Parasite Viability as a Superior Measure of Antimalarial Drug Activity in Humans

• Published in: The Journal of infectious diseases Vol. 223; no. 12; pp. 2154 - 2163
• Main Authors: Rebelo, Maria, Pawliw, Rebecca, Gower, Jeremy, Webb, Lachlan, Mitchell, Hayley, Pava, Zuleima, Watts, Rebecca E, Davenport, Miles P, McCarthy, James S, Khoury, David S
• Format: Journal Article
• Language: English
• Published: US Oxford University Press 15.06.2021
• Subjects: Antimalarial activity; Antimalarial agents; Antimalarials - therapeutic use; Artemisinin; Artemisinins - therapeutic use; Artesunate; Artesunate - therapeutic use; Drug Resistance; Drug therapy; Humans; Malaria; Malaria, Falciparum - drug therapy; Mathematical models; Models, Theoretical; Parasites; Pathophysiology; Plasmodium falciparum; Plasmodium falciparum - drug effects; Polymerase chain reaction; drug development; Malaria; antimalarial; efficacy; parasite clearance; viability
• ISSN: 0022-1899; 1537-6613
• DOI: 10.1093/infdis/jiaa678

Abstract Background Artemisinin derivatives are the leading class of antimalarial drugs due to their rapid onset of action and rapid clearance of circulating parasites. The parasite clearance half-life measures the rate of loss of parasites from blood after treatment, and this is currently used to assess antimalarial activity of novel agents and to monitor resistance. However, a number of recent studies have challenged the use of parasite clearance to measure drug activity, arguing that many circulating parasites may be nonviable.

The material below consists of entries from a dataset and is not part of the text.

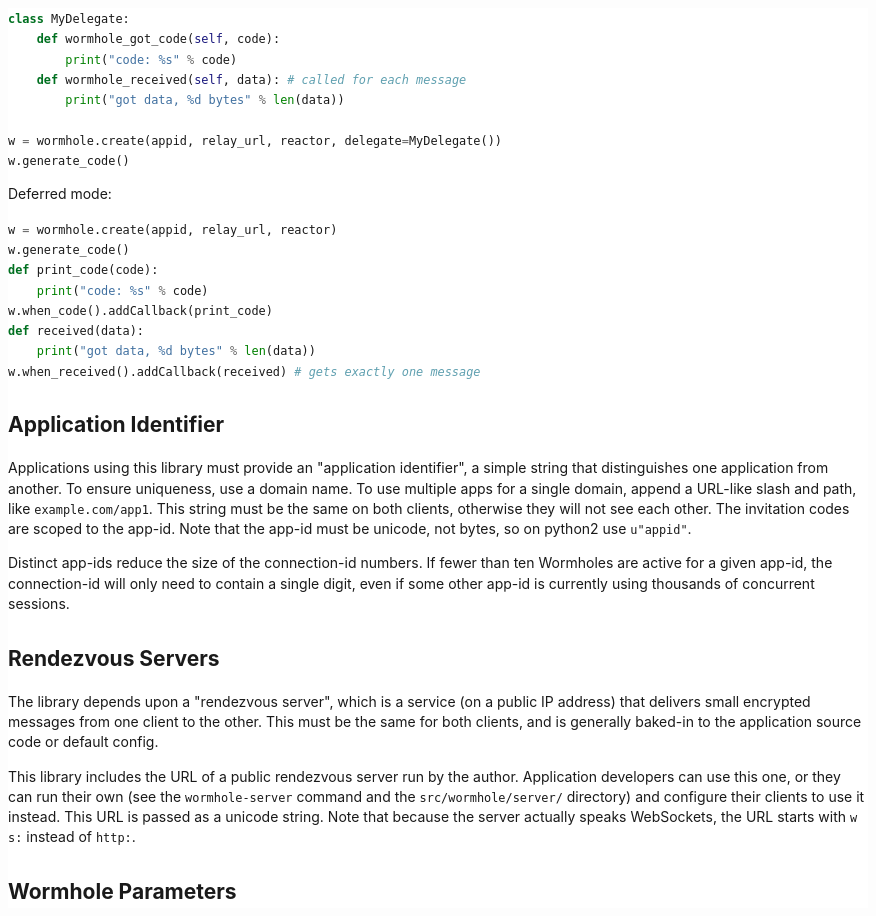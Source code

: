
 ```python
class MyDelegate:
    def wormhole_got_code(self, code):
        print("code: %s" % code)
    def wormhole_received(self, data): # called for each message
        print("got data, %d bytes" % len(data))

w = wormhole.create(appid, relay_url, reactor, delegate=MyDelegate())
w.generate_code()
```

Deferred mode:

```python
w = wormhole.create(appid, relay_url, reactor)
w.generate_code()
def print_code(code):
    print("code: %s" % code)
w.when_code().addCallback(print_code)
def received(data):
    print("got data, %d bytes" % len(data))
w.when_received().addCallback(received) # gets exactly one message
```

## Application Identifier

Applications using this library must provide an "application identifier", a
simple string that distinguishes one application from another. To ensure
uniqueness, use a domain name. To use multiple apps for a single domain,
append a URL-like slash and path, like `example.com/app1`. This string must
be the same on both clients, otherwise they will not see each other. The
invitation codes are scoped to the app-id. Note that the app-id must be
unicode, not bytes, so on python2 use `u"appid"`.

Distinct app-ids reduce the size of the connection-id numbers. If fewer than
ten Wormholes are active for a given app-id, the connection-id will only need
to contain a single digit, even if some other app-id is currently using
thousands of concurrent sessions.

## Rendezvous Servers

The library depends upon a "rendezvous server", which is a service (on a
public IP address) that delivers small encrypted messages from one client to
the other. This must be the same for both clients, and is generally baked-in
to the application source code or default config.

This library includes the URL of a public rendezvous server run by the
author. Application developers can use this one, or they can run their own
(see the `wormhole-server` command and the `src/wormhole/server/` directory)
and configure their clients to use it instead. This URL is passed as a
unicode string. Note that because the server actually speaks WebSockets, the
URL starts with `ws:` instead of `http:`.

## Wormhole Parameters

Methods Plasmodium falciparum–infected subjects (n = 10) in a malaria volunteer infection study were administered a single dose of artesunate (2 mg/kg). Circulating parasite concentration was assessed by means of quantitative polymerase chain reaction (qPCR). Parasite viability after artesunate administration was estimated by mathematical modeling of the ex vivo growth of parasites collected from subjects. Results We showed that in artemisinin-sensitive infection, viable parasites declined to <0.1% of baseline within 8 hours after artesunate administration, while the total number of circulating parasites measured with quantitative polymerase chain reaction remained unchanged. In artemisinin-resistant infections over the same interval, viable parasites declined to 51.4% (standard error of the mean, 4.6%) of baseline. Conclusions These results demonstrate that in vivo drug activity of artesunate is faster than is indicated by the parasite clearance half-life. The study estimated parasite viability after artesunate administration in a volunteer malaria infection study. Findings revealed that parasite viability declines rapidly compared with total parasite numbers in infected subjects, and they indicate that artesunate activity is faster than previously reported.